The video sounds normal until the heads assume that central position and do that "chunka chunka chunka chunka" thing. That's nothing I've seen before.

It's interesting also to see that the "chunkas" didn't happen when you tried the initialisation---but the heads still refused to retract any further than they do.

And yet, the heads clearly can retract fully when it comes time to unclamp and eject the disk, so it's not like there's a mechanical blocker. I don't have a lot of Twiggy repair experience, but I can't think of an obvious reason for the drive to refuse to retract the heads during ordinary seeks like yours does.
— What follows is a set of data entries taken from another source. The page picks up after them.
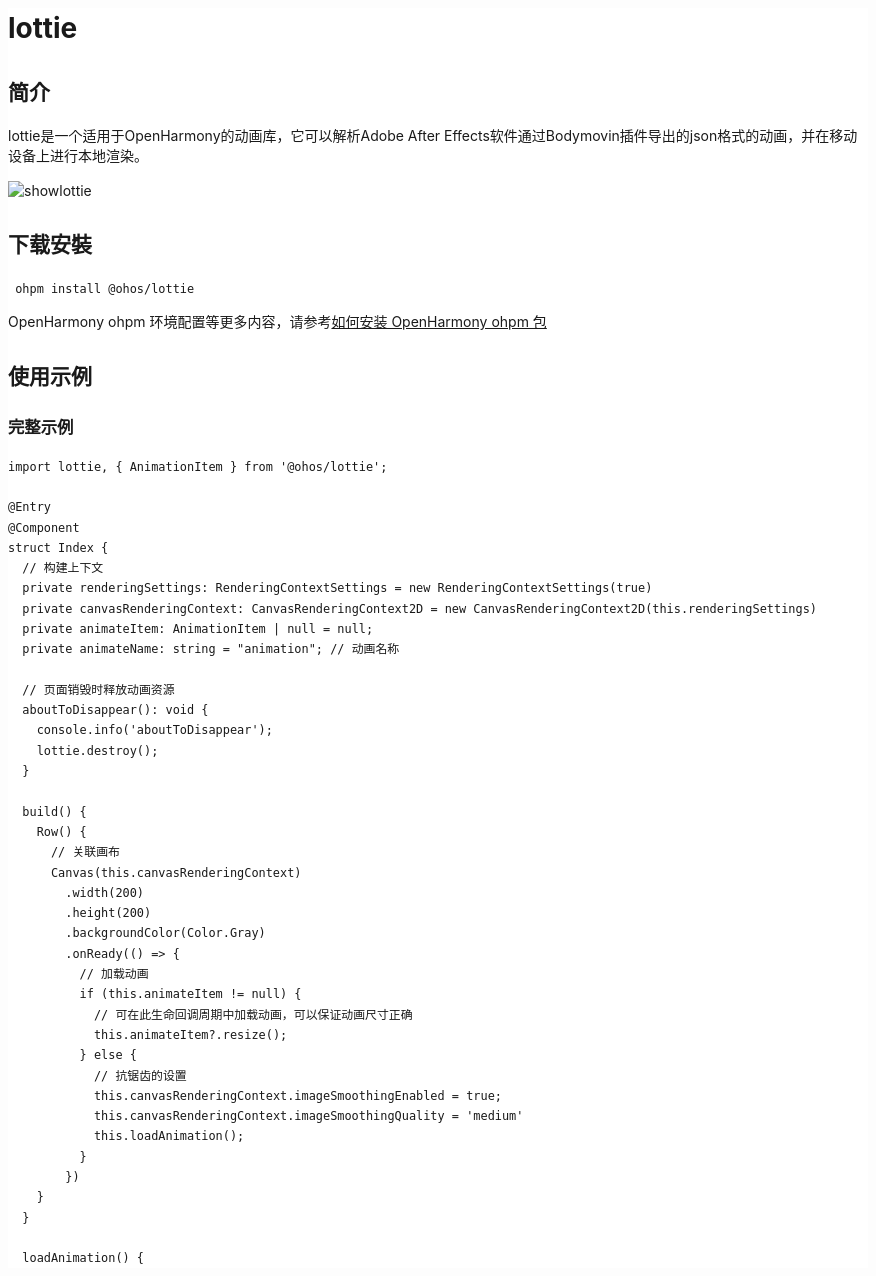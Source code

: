 # lottie

## 简介

lottie是一个适用于OpenHarmony的动画库，它可以解析Adobe After Effects软件通过Bodymovin插件导出的json格式的动画，并在移动设备上进行本地渲染。

![showlottie](./screenshot/showlottie.gif)


## 下载安裝

```
 ohpm install @ohos/lottie
```
OpenHarmony ohpm 环境配置等更多内容，请参考[如何安装 OpenHarmony ohpm 包](https://gitee.com/openharmony-tpc/docs/blob/master/OpenHarmony_har_usage.md)

## 使用示例
### 完整示例
```
import lottie, { AnimationItem } from '@ohos/lottie';

@Entry
@Component
struct Index {
  // 构建上下文
  private renderingSettings: RenderingContextSettings = new RenderingContextSettings(true)
  private canvasRenderingContext: CanvasRenderingContext2D = new CanvasRenderingContext2D(this.renderingSettings)
  private animateItem: AnimationItem | null = null;
  private animateName: string = "animation"; // 动画名称

  // 页面销毁时释放动画资源
  aboutToDisappear(): void {
    console.info('aboutToDisappear');
    lottie.destroy();
  }

  build() {
    Row() {
      // 关联画布
      Canvas(this.canvasRenderingContext)
        .width(200)
        .height(200)
        .backgroundColor(Color.Gray)
        .onReady(() => {
          // 加载动画
          if (this.animateItem != null) {
            // 可在此生命回调周期中加载动画，可以保证动画尺寸正确
            this.animateItem?.resize();
          } else {
            // 抗锯齿的设置
            this.canvasRenderingContext.imageSmoothingEnabled = true;
            this.canvasRenderingContext.imageSmoothingQuality = 'medium'
            this.loadAnimation();
          }
        })
    }
  }

  loadAnimation() {
```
There's a sensor that tells the head carriage when it has been fully extended (look for the red, brown, and orange wires feeding into it at bottom-right of this photo), but there's no separate sensor to detect full retraction that I know of.

(My guess is that the head positioning is calibrated by the full-extension sensor, and then the disk drive controller just counts stepper motor "steps" after that. It seems unlikely to me that the stepper motor would still step but that its counting would go off, so I don't think it would be a problem with the computer losing track of where the heads are.)

Maybe it's what's on the media. Would it be possible to try formatting the disk in BLU? Perhaps the Office System is expecting an uninitialised disk to have been "more formatted" than yours is.

PS: Kudos on the precision of your cutout for the near head---it looks very nice!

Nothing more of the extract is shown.